In 2011, over 5,000 casualties due to landmines were reported worldwide, necessitating the development of effective detection techniques. Over the last few decades ground penetrating radar (GPR) has developed into a popular tool for subsurface imaging and a promising technique to fulfill this requirement. However, landmines are typically buried under rough ground surfaces where conventional air-coupled GPR data is difficult to analyze, as the surface scatters the signal in unpredictable ways. This is particularly true for small non-metallic mines which have very small radar contrast with the soil background.
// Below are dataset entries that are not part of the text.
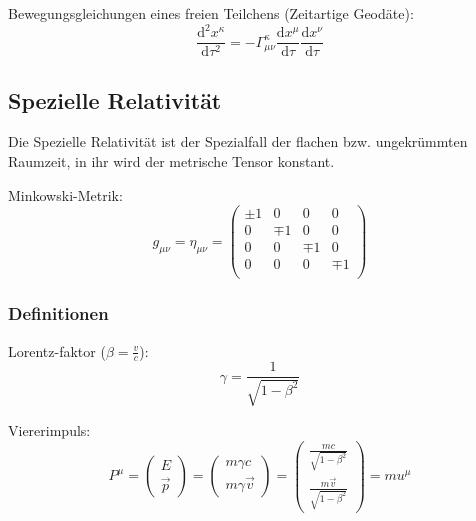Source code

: \documentclass[11pt]{article}
\numberwithin{equation}{section}
\begin{document}
          Bewegungsgleichungen eines freien Teilchens (Zeitartige Geodäte):
          \begin{equation}
            \frac{\mathrm{d}^2 x^\kappa}{\mathrm{d}\tau^2}=-\Gamma_{\mu\nu}^{\kappa}\frac{\mathrm{d}x^\mu}{\mathrm{d}\tau}\frac{\mathrm{d}x^\nu}{\mathrm{d}\tau}
          \end{equation}

      \subsection{Spezielle Relativität}
        Die Spezielle Relativität ist der Spezialfall der flachen bzw. ungekrümmten Raumzeit, in ihr wird der metrische Tensor konstant.

        Minkowski-Metrik:
        \begin{equation}
          g_{\mu\nu} = \eta_{\mu\nu}
          = \left( \begin{matrix}
            \pm1 & 0    & 0    & 0    \\
            0    & \mp1 & 0    & 0    \\
            0    & 0    & \mp1 & 0    \\
            0    & 0    & 0    & \mp1 \\
          \end{matrix} \right)
        \end{equation}

        \subsubsection{Definitionen}
          Lorentz-faktor ($\beta = \frac{v}{c}$):
          \begin{equation}
            \gamma = \frac{1}{\sqrt{1-\beta^2}}
          \end{equation}

          Viererimpuls:
          \begin{equation}
            P^\mu =
            \left(\begin{matrix}
              E \\ \vec{p}
            \end{matrix}\right)
            = \left(\begin{matrix}
              m\gamma c \\ m\gamma\vec{v}
            \end{matrix}\right)
            = \left(\begin{matrix}
              \frac{mc}{\sqrt{1-\beta^2}} \\ \frac{m\vec{v}}{\sqrt{1-\beta^2}}
            \end{matrix}\right)
            = m u^\mu
          \end{equation}
\end{document}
By utilizing a ground-contact radar system, wave penetration is dramatically improved and data analysis is simplified.

This work demonstrates the feasibility of using three bistatic ground-coupled antennas to triangulate the location of a landmine buried in rough, dispersive soil using a geometric analysis. Additionally, the limitations of this method are analyzed with regard to the correlation length and height variance of the rough surface. In this work the received GPR data is simulated using a 3-dimensional finite-difference time-domain (FDTD) model. As shown in the results, the presented method is highly effective in both detecting and locating the target independent of the landmine casing and the surface parameters. Though this research currently focuses on localizing landmines, this technology will have numerous potential imaging applications for cases when traditional GPR cannot be used due to the roughness of the surface.